A Comissão dos Festejos do 4.º Centenário da Cidade de São Paulo.

Com vistas às comemorações pelo 4.º centenário da cidade de São Paulo, a serem realizadas no ano de 1954, em maio de 1952 todas as colônias formadas por estrangeiros começaram a se mobilizar para os festejos. A comunidade japonesa também se mobilizou, juntando forças para a organização das festividades. Entretanto, a cisão ocorrida entre vitoristas e derrotistas ainda não havia chegado ao fim, nem havia um órgão que liderasse a Colônia como um todo.

Com o reestabelecimento das relações diplomáticas entre os dois países, o consulado-geral do Japão em São Paulo pôde voltar a operar, mas, depois de dez anos sem contato nenhum com os imigrantes, o consulado era tão-somente um órgão de representação como outro qualquer. A C.ia de Desenvolvimento Internacional (a KKKK) já havia perdido a força antes mesmo do início da guerra, e a BRATAC, que junto do consulado e da KKKK formava o “grande trio”, sucedido pelo Banco América do Sul, era apenas um nome sem significado.

Foi nesse contexto que surgiu, em 8 de dezembro de 1952, sob a liderança do diretor-geral da Fazenda Tōzan, Kiyoshi Yamamoto, a Comissão dos Festejos do 4.º Centenário da Cidade de São Paulo, o primeiro órgão unificador da comunidade japonesa. Através dos esforços conjugados para os preparativos do aniversário de São Paulo, a colônia japonesa — tendo como foco a colônia da cidade de São Paulo — tornou-se outra vez uma só.

A Sociedade Paulista de Cultura Japonesa.

Em 17 de dezembro de 1955, depois da dissolução da Comissão dos Festejos (ocorrida em 15 de outubro), foi fundada a Sociedade Paulista de Cultura Japonesa (Bunkyō), destinada a se tornar o eixo central da colônia japonesa e ocupar o lugar deixado vago pela Comissão.
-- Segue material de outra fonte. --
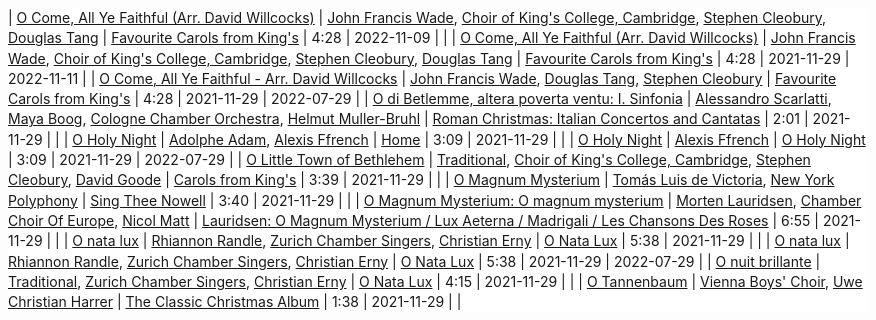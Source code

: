 | [O Come, All Ye Faithful \(Arr\. David Willcocks\)](https://open.spotify.com/track/0EI5A8Dg55uDGBRc8vS5yy) | [John Francis Wade](https://open.spotify.com/artist/5j5woz2m4ZA9BzME8vcbza), [Choir of King's College, Cambridge](https://open.spotify.com/artist/0f3PsS9IQ6whvNMFFKnpjl), [Stephen Cleobury](https://open.spotify.com/artist/0ugRf6ECGBFRCHlv9iG1No), [Douglas Tang](https://open.spotify.com/artist/32BWWlzvypcS4sZzrQIbDT) | [Favourite Carols from King's](https://open.spotify.com/album/2lNClAo9ROMeC6e0BZ9Hax) | 4:28 | 2022-11-09 |  |
| [O Come, All Ye Faithful \(Arr\. David Willcocks\)](https://open.spotify.com/track/3G98E0Ywi8wors3UX6NBos) | [John Francis Wade](https://open.spotify.com/artist/5j5woz2m4ZA9BzME8vcbza), [Choir of King's College, Cambridge](https://open.spotify.com/artist/0f3PsS9IQ6whvNMFFKnpjl), [Stephen Cleobury](https://open.spotify.com/artist/0ugRf6ECGBFRCHlv9iG1No), [Douglas Tang](https://open.spotify.com/artist/32BWWlzvypcS4sZzrQIbDT) | [Favourite Carols from King's](https://open.spotify.com/album/1g2S8YsPx59vWvDNOOI7MA) | 4:28 | 2021-11-29 | 2022-11-11 |
| [O Come, All Ye Faithful \- Arr\. David Willcocks](https://open.spotify.com/track/40FpLMYMBDMxdXza3NDiF8) | [John Francis Wade](https://open.spotify.com/artist/5j5woz2m4ZA9BzME8vcbza), [Douglas Tang](https://open.spotify.com/artist/32BWWlzvypcS4sZzrQIbDT), [Stephen Cleobury](https://open.spotify.com/artist/0ugRf6ECGBFRCHlv9iG1No) | [Favourite Carols from King's](https://open.spotify.com/album/3SBTbZQLObtqqw8Zp4LjUR) | 4:28 | 2021-11-29 | 2022-07-29 |
| [O di Betlemme, altera poverta ventu: I\. Sinfonia](https://open.spotify.com/track/1MQJgscb4DOyzxaROSLEmc) | [Alessandro Scarlatti](https://open.spotify.com/artist/5HGksnSVY91s4g1SOHHACw), [Maya Boog](https://open.spotify.com/artist/5RCRTsD0n0SJwxT5PVWhEA), [Cologne Chamber Orchestra](https://open.spotify.com/artist/16WKM2I7sY0uccRe5tlRc6), [Helmut Muller\-Bruhl](https://open.spotify.com/artist/2A5MfDq59CDZg119HhLcT7) | [Roman Christmas: Italian Concertos and Cantatas](https://open.spotify.com/album/4BCs5MPYaCPUnoVuXpeNao) | 2:01 | 2021-11-29 |  |
| [O Holy Night](https://open.spotify.com/track/4wps5wZL1C1ye4lzxgGA5P) | [Adolphe Adam](https://open.spotify.com/artist/71VUVLmoTKKYfIugkavMeS), [Alexis Ffrench](https://open.spotify.com/artist/58R31AvN8JMHM7xkNpVLjX) | [Home](https://open.spotify.com/album/0KEtzskgOyI7JeQGUkq5t1) | 3:09 | 2021-11-29 |  |
| [O Holy Night](https://open.spotify.com/track/3vHRNs120gcWRfv5Tcvqfi) | [Alexis Ffrench](https://open.spotify.com/artist/58R31AvN8JMHM7xkNpVLjX) | [O Holy Night](https://open.spotify.com/album/7ysRwKlllMX84dE2tSSXWQ) | 3:09 | 2021-11-29 | 2022-07-29 |
| [O Little Town of Bethlehem](https://open.spotify.com/track/6k0ZDWWWmlfgHKs2aceXGt) | [Traditional](https://open.spotify.com/artist/1U5zgr455OGyIkLNXvDdrf), [Choir of King's College, Cambridge](https://open.spotify.com/artist/0f3PsS9IQ6whvNMFFKnpjl), [Stephen Cleobury](https://open.spotify.com/artist/0ugRf6ECGBFRCHlv9iG1No), [David Goode](https://open.spotify.com/artist/25xZZmlksUhhWKjpaCYPKS) | [Carols from King's](https://open.spotify.com/album/6Tc3jFEIS2cOYS51Iv556T) | 3:39 | 2021-11-29 |  |
| [O Magnum Mysterium](https://open.spotify.com/track/2lcW472ydHxkvO7F20TmfY) | [Tomás Luis de Victoria](https://open.spotify.com/artist/6kxOoWR3e76CmJsX9WIu4d), [New York Polyphony](https://open.spotify.com/artist/6D34maQG535Jk9U2UzuMmz) | [Sing Thee Nowell](https://open.spotify.com/album/1JSGmTmZIeT1vuNcleXXgL) | 3:40 | 2021-11-29 |  |
| [O Magnum Mysterium: O magnum mysterium](https://open.spotify.com/track/0S0YKiEdR9cT9pYgEaTevF) | [Morten Lauridsen](https://open.spotify.com/artist/4EV7a9KODMBPJTCgIl9Bmk), [Chamber Choir Of Europe](https://open.spotify.com/artist/1TQJoqACwhfrAKXA9WwO4v), [Nicol Matt](https://open.spotify.com/artist/6yAWv145sy4X8JuioX2niU) | [Lauridsen: O Magnum Mysterium / Lux Aeterna / Madrigali / Les Chansons Des Roses](https://open.spotify.com/album/2KpDg5XbaWzQWepVfDpefT) | 6:55 | 2021-11-29 |  |
| [O nata lux](https://open.spotify.com/track/46sCjCCOLlPkBtTW2ImcdZ) | [Rhiannon Randle](https://open.spotify.com/artist/2LL479y3UuItn0mXXD7UTX), [Zurich Chamber Singers](https://open.spotify.com/artist/324fznaauvqsSnSiCWirmo), [Christian Erny](https://open.spotify.com/artist/5SRGvFGhOgRWVLMnJxaL4D) | [O Nata Lux](https://open.spotify.com/album/2ySGX6OxEquKP59T3MKO31) | 5:38 | 2021-11-29 |  |
| [O nata lux](https://open.spotify.com/track/7qGcFjZlQjIuOFZt1aSqB4) | [Rhiannon Randle](https://open.spotify.com/artist/2LL479y3UuItn0mXXD7UTX), [Zurich Chamber Singers](https://open.spotify.com/artist/324fznaauvqsSnSiCWirmo), [Christian Erny](https://open.spotify.com/artist/5SRGvFGhOgRWVLMnJxaL4D) | [O Nata Lux](https://open.spotify.com/album/3t9TxICNaX68KICHM4HCIt) | 5:38 | 2021-11-29 | 2022-07-29 |
| [O nuit brillante](https://open.spotify.com/track/294MkV57X4Xz6U6JtbfszX) | [Traditional](https://open.spotify.com/artist/1U5zgr455OGyIkLNXvDdrf), [Zurich Chamber Singers](https://open.spotify.com/artist/324fznaauvqsSnSiCWirmo), [Christian Erny](https://open.spotify.com/artist/5SRGvFGhOgRWVLMnJxaL4D) | [O Nata Lux](https://open.spotify.com/album/2ySGX6OxEquKP59T3MKO31) | 4:15 | 2021-11-29 |  |
| [O Tannenbaum](https://open.spotify.com/track/7GaUNnAdIMXrvYG7673QIK) | [Vienna Boys' Choir](https://open.spotify.com/artist/5D5J2cMoaGHFaipckBl5xZ), [Uwe Christian Harrer](https://open.spotify.com/artist/5tIZhFFY9R1Vqx7YKQsM4x) | [The Classic Christmas Album](https://open.spotify.com/album/36MOAJNkC1445WLmLyJeJd) | 1:38 | 2021-11-29 |  |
Em novembro de 1956, foi criada a Comissão dos Festejos do Cinqüentenário da Imigração Japonesa no Brasil, que tinha o Bunkyō como peça-chave. Além de comandar as festividades do cinqüentenário, em 1958, a mesma Comissão também deu suporte ao recenseamento da colônia japonesa e deu início à construção do Centro de Cultura Japonesa (atual prédio do Bunkyō. A primeira parte do edifício foi concluída em abril de 1964) como parte das atividades dos festejos.

Em maio de 1967, estiveram no Brasil o então príncipe-herdeiro do Japão, Akihito, e a princesa Michiko, sua esposa, tendo a recepção ao herdeiro do trono sido comandada por uma comissão organizadora liderada pelo Bunkyō. A Colônia, então, estava em grande alegria. Em junho de 1978, por ocasião dos festejos do septuagésimo aniversário da imigração japonesa no Brasil, foi construído no edifício do Bunkyō o Museu Histórico da Imigração Japonesa no Brasil.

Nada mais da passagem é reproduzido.